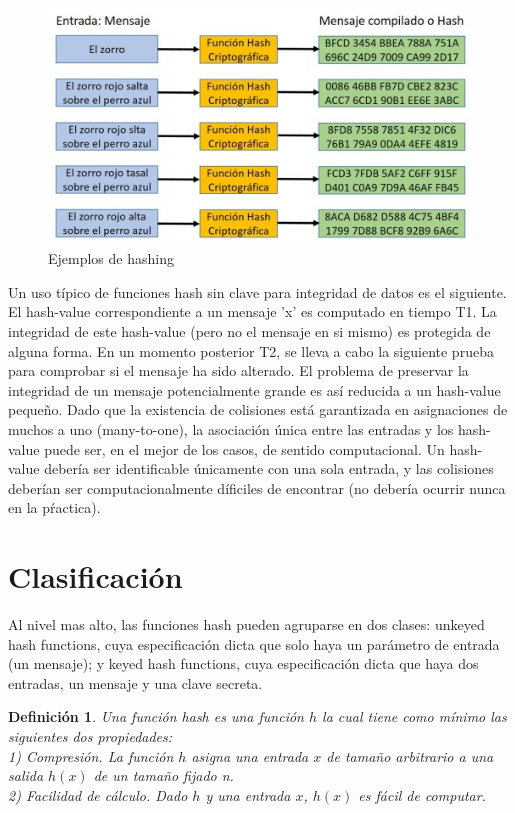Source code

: \documentclass[a4paper, 12pt]{article} %
\newtheorem*{mydef1}{Definición} %
\begin{document}
\newpage
\begin{figure}[h!]
	    \centering
	    \includegraphics[width=1\textwidth]{images/imagen_intro.jpg}
	    \caption{Ejemplos de hashing}
	    \label{fig:Ejemplos_hashing}
\end{figure}

Un uso típico de funciones hash sin clave para integridad de datos es el siguiente. El hash-value
correspondiente a un mensaje 'x' es computado en tiempo T1. La integridad de este hash-value
(pero no el mensaje en si mismo) es protegida de alguna forma. En un momento posterior T2, se
lleva a cabo la siguiente prueba para comprobar si el mensaje ha sido alterado. El problema
de preservar la integridad de un mensaje potencialmente grande es así reducida a un hash-value
pequeño. Dado que la existencia de colisiones está garantizada en asignaciones de muchos a uno
(many-to-one), la asociación única entre las entradas y los hash-value puede ser, en el mejor
de los casos, de sentido computacional. Un hash-value debería ser identificable únicamente con
una sola entrada, y las colisiones deberían ser computacionalmente díficiles de encontrar (no
debería ocurrir nunca en la pŕactica).

\newpage
\section{Clasificación}
Al nivel mas alto, las funciones hash pueden agruparse en dos clases: unkeyed hash functions,
cuya especificación dicta que solo haya un parámetro de entrada (un mensaje); y keyed
hash functions, cuya especificación dicta que haya dos entradas, un mensaje y una clave secreta.

\begin{mydef1}
Una función hash es una función $h$ la cual tiene como mínimo las siguientes dos
propiedades:\\ 1) Compresión. La función $h$ asigna una entrada $x$ de tamaño arbitrario a una
salida $h(x)$ de un tamaño fijado n.\\
2) Facilidad de cálculo. Dado $h$ y una entrada $x$, $h(x)$ es fácil de computar.
\end{mydef1}
\end{document}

════

**TASK OBJECTIVE:** Return the data exactly. Pictures stay out.

**SOLUTION BELOW:**
Source code

: \documentclass[a4paper, 12pt]{article} %
\newtheorem*{mydef1}{Definición} %
\begin{document}
\newpage
\begin{figure}[h!]
	    \centering
	    \includegraphics[width=1\textwidth]{images/imagen_intro.jpg}
	    \caption{Ejemplos de hashing}
	    \label{fig:Ejemplos_hashing}
\end{figure}

Un uso típico de funciones hash sin clave para integridad de datos es el siguiente. El hash-value
correspondiente a un mensaje 'x' es computado en tiempo T1. La integridad de este hash-value
(pero no el mensaje en si mismo) es protegida de alguna forma. En un momento posterior T2, se
lleva a cabo la siguiente prueba para comprobar si el mensaje ha sido alterado. El problema
de preservar la integridad de un mensaje potencialmente grande es así reducida a un hash-value
pequeño. Dado que la existencia de colisiones está garantizada en asignaciones de muchos a uno
(many-to-one), la asociación única entre las entradas y los hash-value puede ser, en el mejor
de los casos, de sentido computacional. Un hash-value debería ser identificable únicamente con
una sola entrada, y las colisiones deberían ser computacionalmente díficiles de encontrar (no
debería ocurrir nunca en la pŕactica).

\newpage
\section{Clasificación}
Al nivel mas alto, las funciones hash pueden agruparse en dos clases: unkeyed hash functions,
cuya especificación dicta que solo haya un parámetro de entrada (un mensaje); y keyed
hash functions, cuya especificación dicta que haya dos entradas, un mensaje y una clave secreta.

\begin{mydef1}
Una función hash es una función $h$ la cual tiene como mínimo las siguientes dos
propiedades:\\ 1) Compresión. La función $h$ asigna una entrada $x$ de tamaño arbitrario a una
salida $h(x)$ de un tamaño fijado n.\\
2) Facilidad de cálculo. Dado $h$ y una entrada $x$, $h(x)$ es fácil de computar.
\end{mydef1}
\end{document}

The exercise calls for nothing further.